DIRECTIONS FOR THIS TASK >> Pictures aside, the data must be reproduced exactly.

RECORDED INFORMATION >>
○ ○ ○ ○

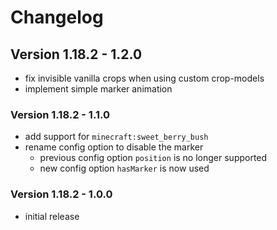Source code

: # Changelog

## Version 1.18.2 - 1.2.0

- fix invisible vanilla crops when using custom crop-models
- implement simple marker animation

### Version 1.18.2 - 1.1.0

- add support for `minecraft:sweet_berry_bush`
- rename config option to disable the marker
    - previous config option `position` is no longer supported
    - new config option `hasMarker` is now used

### Version 1.18.2 - 1.0.0

- initial release
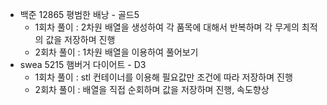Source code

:- 백준 12865  평범한 배낭  - 골드5 
    - 1회차 풀이 :  2차원 배열을 생성하여 각 품목에 대해서 반복하며 각 무게의 최적의 값을 저장하며 진행
    - 2회차 풀이 : 1차원 배열을 이용하여 풀어보기
- swea 5215 햄버거 다이어트 - D3
    - 1회차 풀이 : stl 컨테이너를 이용해 필요값만 조건에 따라 저장하며 진행
    - 2회차 풀이 : 배열을 직접 순회하며 값을 저장하며 진행, 속도향상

○ ○ ○ ○

ANSWER TO THIS PROBLEM >>
Source code

: # Changelog

## Version 1.18.2 - 1.2.0

- fix invisible vanilla crops when using custom crop-models
- implement simple marker animation

### Version 1.18.2 - 1.1.0

- add support for `minecraft:sweet_berry_bush`
- rename config option to disable the marker
    - previous config option `position` is no longer supported
    - new config option `hasMarker` is now used

### Version 1.18.2 - 1.0.0

- initial release
Source code

:- 백준 12865  평범한 배낭  - 골드5 
    - 1회차 풀이 :  2차원 배열을 생성하여 각 품목에 대해서 반복하며 각 무게의 최적의 값을 저장하며 진행
    - 2회차 풀이 : 1차원 배열을 이용하여 풀어보기
- swea 5215 햄버거 다이어트 - D3
    - 1회차 풀이 : stl 컨테이너를 이용해 필요값만 조건에 따라 저장하며 진행
    - 2회차 풀이 : 배열을 직접 순회하며 값을 저장하며 진행, 속도향상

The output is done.